CBS News aficionados may soon have a more difficult task ahead of them: differentiating between the news unit’s most venerable TV programs and the CBS News content they stream via CBSN, its video-streaming hub.
This summer, the CBS broadcast network is expected to air a limited-run primetime series put together by producers and correspondents at CBSN, which has released a series of “CBSN Originals” documentaries for streaming users. And CBSN has quietly begun airing distinctive programs in addition to the typical newscasts it features throughout the day. Elaine Quijano (pictured, above) anchors“Red & Blue,” a 9 p.m. program on politics, while Major Garrett can be spotted weekly hosting “The Takeout,” a streaming transmission of his podcast focused on White House news.
“We are trying to respond to the data that we get,” says David Rhodes, president of CBS News, in an interview. “You’d think the younger audience wants shorter content, but it turns out the younger audience is interested in the longer form.”
The programming maneuvers suggest CBSN is growing up. Launched in late 2014, the broadband service was once used to repurpose clips from CBS News TV programs. In recent months, however, it has come more into its own: Push notifications on smart phone screens urge users to tune in to CBSN to catch live coverage of breaking-news events from the White House or in other parts of the country. And producers have sent correspondents like Vladimir Duthiers to Paris and Brussels for “CBSN Originals” documentaries.
Research shows that a significant portion of the CBSN audience are slightly more affluent, educated and diverse than the norm, says Rhodes, but do not have a traditional pay-TV subscription.
To get the word out about the streaming newsroom, CBS wants to use the summer broadcast series as a billboard of sorts.
The program will begin running in August for an as-yet undetermined number of episodes. Each broadcast will contain a number of different segments, says Rhodes, and will focus on both domestic and international stories. CBSN and CBS News staffers will both appear. “It’s really all the same pool of people,” he says, noting that CBSN staff contribute to programs like “CBS This Morning” and “CBS Evening News” The day, time and name of the new show will be announced later, he says.

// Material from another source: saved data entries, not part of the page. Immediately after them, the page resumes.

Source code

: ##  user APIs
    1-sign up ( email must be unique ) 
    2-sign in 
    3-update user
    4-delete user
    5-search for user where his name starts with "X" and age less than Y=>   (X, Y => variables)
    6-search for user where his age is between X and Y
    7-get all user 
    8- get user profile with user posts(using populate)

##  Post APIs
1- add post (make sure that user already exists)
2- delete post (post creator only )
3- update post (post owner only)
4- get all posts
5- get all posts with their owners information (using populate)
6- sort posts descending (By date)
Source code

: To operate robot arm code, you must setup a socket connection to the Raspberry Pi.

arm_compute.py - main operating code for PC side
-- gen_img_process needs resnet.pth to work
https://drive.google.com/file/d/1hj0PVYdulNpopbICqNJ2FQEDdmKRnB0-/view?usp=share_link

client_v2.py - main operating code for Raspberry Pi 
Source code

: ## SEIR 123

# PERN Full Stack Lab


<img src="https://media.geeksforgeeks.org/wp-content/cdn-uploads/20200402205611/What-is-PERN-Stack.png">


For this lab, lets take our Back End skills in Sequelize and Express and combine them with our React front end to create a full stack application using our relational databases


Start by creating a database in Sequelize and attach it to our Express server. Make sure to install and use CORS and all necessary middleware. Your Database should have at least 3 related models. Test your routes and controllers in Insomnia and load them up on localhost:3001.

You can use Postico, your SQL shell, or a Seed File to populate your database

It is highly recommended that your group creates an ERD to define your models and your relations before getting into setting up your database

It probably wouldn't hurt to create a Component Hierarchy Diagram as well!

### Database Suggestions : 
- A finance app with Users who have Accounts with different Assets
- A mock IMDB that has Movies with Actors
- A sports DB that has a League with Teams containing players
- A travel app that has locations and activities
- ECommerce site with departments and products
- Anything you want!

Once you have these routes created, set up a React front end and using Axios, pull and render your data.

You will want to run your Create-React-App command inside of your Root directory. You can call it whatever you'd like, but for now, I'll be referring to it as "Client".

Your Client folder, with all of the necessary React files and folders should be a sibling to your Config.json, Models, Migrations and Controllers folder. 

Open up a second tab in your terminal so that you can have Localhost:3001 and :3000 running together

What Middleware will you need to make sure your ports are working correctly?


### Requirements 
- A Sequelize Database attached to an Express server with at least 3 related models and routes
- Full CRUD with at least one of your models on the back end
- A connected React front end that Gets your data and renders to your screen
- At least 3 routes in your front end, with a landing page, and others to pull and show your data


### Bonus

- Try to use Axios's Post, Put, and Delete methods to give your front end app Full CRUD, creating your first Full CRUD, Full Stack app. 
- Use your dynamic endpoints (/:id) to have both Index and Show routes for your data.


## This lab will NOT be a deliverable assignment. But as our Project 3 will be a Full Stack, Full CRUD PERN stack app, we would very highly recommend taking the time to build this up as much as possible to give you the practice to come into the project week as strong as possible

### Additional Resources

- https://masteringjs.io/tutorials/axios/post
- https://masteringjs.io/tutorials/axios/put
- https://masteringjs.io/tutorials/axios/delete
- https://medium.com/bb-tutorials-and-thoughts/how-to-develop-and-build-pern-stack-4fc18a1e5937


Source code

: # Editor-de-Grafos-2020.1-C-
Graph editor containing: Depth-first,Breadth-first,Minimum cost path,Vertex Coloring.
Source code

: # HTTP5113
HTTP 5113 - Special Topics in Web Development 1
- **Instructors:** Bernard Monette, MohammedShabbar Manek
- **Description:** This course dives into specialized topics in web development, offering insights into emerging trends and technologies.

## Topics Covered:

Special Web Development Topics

More important, perhaps, each broadcast will point viewers to CBSN. “If we show a different audience, a primetime broadcast audience, what is going on over here, we hope they are going to be interested and seek out and find and watch the streaming,” he says. And because the CBSN content does not look all that dissimilar on a connected-TV from the new broadcast series, the hope is viewers will adopt it as a viewing staple.
“If the audience is seeking this out on OTT, they will find that they are getting a product that’s similar to what they saw on television,” says Rhodes, “and that’s what we want.”